• **Exercise objective**
With the records below as your source, retype each line exactly from the top down to the line that contains "tx_entitycode: COM", and include that line.

Plain-text document sources
********************

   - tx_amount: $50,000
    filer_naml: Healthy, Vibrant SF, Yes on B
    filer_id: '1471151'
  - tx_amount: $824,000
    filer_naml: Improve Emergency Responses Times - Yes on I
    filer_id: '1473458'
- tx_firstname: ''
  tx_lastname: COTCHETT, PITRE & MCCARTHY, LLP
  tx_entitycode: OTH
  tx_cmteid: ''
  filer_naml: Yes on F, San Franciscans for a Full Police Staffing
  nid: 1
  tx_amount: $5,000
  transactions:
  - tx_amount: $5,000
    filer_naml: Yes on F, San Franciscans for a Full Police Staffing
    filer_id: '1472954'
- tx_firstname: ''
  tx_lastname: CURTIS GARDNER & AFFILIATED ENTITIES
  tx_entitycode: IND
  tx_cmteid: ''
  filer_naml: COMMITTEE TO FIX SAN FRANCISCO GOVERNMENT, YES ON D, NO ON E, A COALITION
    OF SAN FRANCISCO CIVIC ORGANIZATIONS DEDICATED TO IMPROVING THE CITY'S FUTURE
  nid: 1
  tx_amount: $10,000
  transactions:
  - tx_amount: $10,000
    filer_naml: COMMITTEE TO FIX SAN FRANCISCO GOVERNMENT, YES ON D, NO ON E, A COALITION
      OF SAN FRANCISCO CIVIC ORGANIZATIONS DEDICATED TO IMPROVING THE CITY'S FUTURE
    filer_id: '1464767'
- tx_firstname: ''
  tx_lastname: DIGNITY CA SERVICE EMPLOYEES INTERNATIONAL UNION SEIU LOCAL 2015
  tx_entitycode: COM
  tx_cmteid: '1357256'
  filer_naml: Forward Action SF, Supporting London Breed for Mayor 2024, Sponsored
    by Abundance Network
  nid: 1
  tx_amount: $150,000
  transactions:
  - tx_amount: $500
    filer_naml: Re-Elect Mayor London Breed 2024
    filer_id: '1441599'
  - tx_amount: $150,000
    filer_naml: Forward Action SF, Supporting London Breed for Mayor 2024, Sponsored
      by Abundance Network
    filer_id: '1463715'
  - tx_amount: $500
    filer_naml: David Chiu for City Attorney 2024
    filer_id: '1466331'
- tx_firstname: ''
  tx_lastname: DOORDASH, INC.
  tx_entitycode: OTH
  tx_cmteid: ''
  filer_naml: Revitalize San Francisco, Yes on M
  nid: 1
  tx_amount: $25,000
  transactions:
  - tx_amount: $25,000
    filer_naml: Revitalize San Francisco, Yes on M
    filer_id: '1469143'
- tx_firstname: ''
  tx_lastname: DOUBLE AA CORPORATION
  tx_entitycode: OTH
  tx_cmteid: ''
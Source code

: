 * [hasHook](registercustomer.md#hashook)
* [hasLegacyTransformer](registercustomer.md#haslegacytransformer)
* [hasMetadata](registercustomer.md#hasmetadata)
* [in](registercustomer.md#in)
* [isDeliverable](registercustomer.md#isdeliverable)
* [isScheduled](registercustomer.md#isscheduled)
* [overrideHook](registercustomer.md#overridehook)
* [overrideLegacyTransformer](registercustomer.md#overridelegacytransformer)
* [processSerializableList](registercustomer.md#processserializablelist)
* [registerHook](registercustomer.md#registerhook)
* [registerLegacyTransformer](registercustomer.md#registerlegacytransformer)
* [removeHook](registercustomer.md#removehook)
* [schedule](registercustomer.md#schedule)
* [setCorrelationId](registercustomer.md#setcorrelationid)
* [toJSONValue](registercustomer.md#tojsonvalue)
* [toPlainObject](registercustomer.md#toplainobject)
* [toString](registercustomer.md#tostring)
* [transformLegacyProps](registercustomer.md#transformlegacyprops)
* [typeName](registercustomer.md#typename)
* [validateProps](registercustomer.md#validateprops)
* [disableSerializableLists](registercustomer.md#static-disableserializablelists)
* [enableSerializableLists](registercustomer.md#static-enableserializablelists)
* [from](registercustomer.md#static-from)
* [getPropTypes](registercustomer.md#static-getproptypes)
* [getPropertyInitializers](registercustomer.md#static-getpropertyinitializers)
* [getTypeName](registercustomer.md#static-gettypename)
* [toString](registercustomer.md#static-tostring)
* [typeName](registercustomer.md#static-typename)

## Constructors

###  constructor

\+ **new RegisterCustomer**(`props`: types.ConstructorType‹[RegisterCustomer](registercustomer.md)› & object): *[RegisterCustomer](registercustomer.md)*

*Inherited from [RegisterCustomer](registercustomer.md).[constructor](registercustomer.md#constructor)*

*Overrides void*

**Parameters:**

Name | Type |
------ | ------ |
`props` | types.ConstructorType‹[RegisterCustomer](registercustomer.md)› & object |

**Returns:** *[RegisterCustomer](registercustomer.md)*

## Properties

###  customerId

********************

• **Answer space**
   - tx_amount: $50,000
    filer_naml: Healthy, Vibrant SF, Yes on B
    filer_id: '1471151'
  - tx_amount: $824,000
    filer_naml: Improve Emergency Responses Times - Yes on I
    filer_id: '1473458'
- tx_firstname: ''
  tx_lastname: COTCHETT, PITRE & MCCARTHY, LLP
  tx_entitycode: OTH
  tx_cmteid: ''
  filer_naml: Yes on F, San Franciscans for a Full Police Staffing
  nid: 1
  tx_amount: $5,000
  transactions:
  - tx_amount: $5,000
    filer_naml: Yes on F, San Franciscans for a Full Police Staffing
    filer_id: '1472954'
- tx_firstname: ''
  tx_lastname: CURTIS GARDNER & AFFILIATED ENTITIES
  tx_entitycode: IND
  tx_cmteid: ''
  filer_naml: COMMITTEE TO FIX SAN FRANCISCO GOVERNMENT, YES ON D, NO ON E, A COALITION
    OF SAN FRANCISCO CIVIC ORGANIZATIONS DEDICATED TO IMPROVING THE CITY'S FUTURE
  nid: 1
  tx_amount: $10,000
  transactions:
  - tx_amount: $10,000
    filer_naml: COMMITTEE TO FIX SAN FRANCISCO GOVERNMENT, YES ON D, NO ON E, A COALITION
      OF SAN FRANCISCO CIVIC ORGANIZATIONS DEDICATED TO IMPROVING THE CITY'S FUTURE
    filer_id: '1464767'
- tx_firstname: ''
  tx_lastname: DIGNITY CA SERVICE EMPLOYEES INTERNATIONAL UNION SEIU LOCAL 2015
  tx_entitycode: COM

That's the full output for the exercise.